> _WHAT THE TASK REQUIRES_: Copy out nothing but the line containing "### resizeHandler" and the lines that follow it to the end of the entries, exactly as they stand.

> _THE RECORDS_:
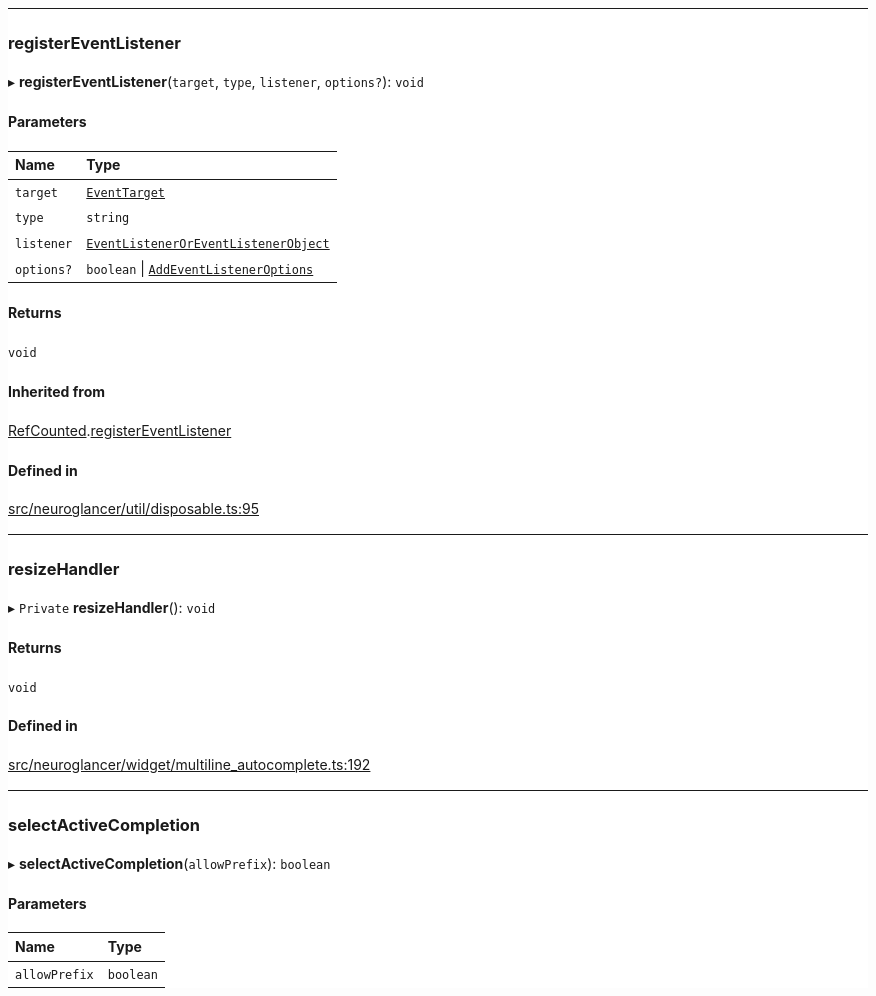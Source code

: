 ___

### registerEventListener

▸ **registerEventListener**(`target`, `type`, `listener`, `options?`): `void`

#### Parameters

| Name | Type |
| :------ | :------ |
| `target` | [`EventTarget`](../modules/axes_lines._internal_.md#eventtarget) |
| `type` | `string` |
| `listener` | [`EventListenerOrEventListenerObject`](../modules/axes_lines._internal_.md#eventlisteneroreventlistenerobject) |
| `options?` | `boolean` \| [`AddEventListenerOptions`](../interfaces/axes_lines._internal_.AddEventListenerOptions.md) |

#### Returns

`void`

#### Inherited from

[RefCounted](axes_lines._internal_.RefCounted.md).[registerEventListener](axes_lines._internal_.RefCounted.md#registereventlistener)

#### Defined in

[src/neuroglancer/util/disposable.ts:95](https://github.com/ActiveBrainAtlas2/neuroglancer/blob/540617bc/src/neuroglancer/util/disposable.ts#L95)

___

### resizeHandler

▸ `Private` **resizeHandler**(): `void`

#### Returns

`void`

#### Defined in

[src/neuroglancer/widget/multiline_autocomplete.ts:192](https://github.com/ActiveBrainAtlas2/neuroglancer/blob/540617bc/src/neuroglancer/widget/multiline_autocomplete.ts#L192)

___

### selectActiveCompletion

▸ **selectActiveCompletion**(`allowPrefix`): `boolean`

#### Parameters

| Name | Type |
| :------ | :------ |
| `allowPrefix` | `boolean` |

> _REPLY_:
### resizeHandler

▸ `Private` **resizeHandler**(): `void`

#### Returns

`void`

#### Defined in

[src/neuroglancer/widget/multiline_autocomplete.ts:192](https://github.com/ActiveBrainAtlas2/neuroglancer/blob/540617bc/src/neuroglancer/widget/multiline_autocomplete.ts#L192)

___

### selectActiveCompletion

▸ **selectActiveCompletion**(`allowPrefix`): `boolean`

#### Parameters

| Name | Type |
| :------ | :------ |
| `allowPrefix` | `boolean` |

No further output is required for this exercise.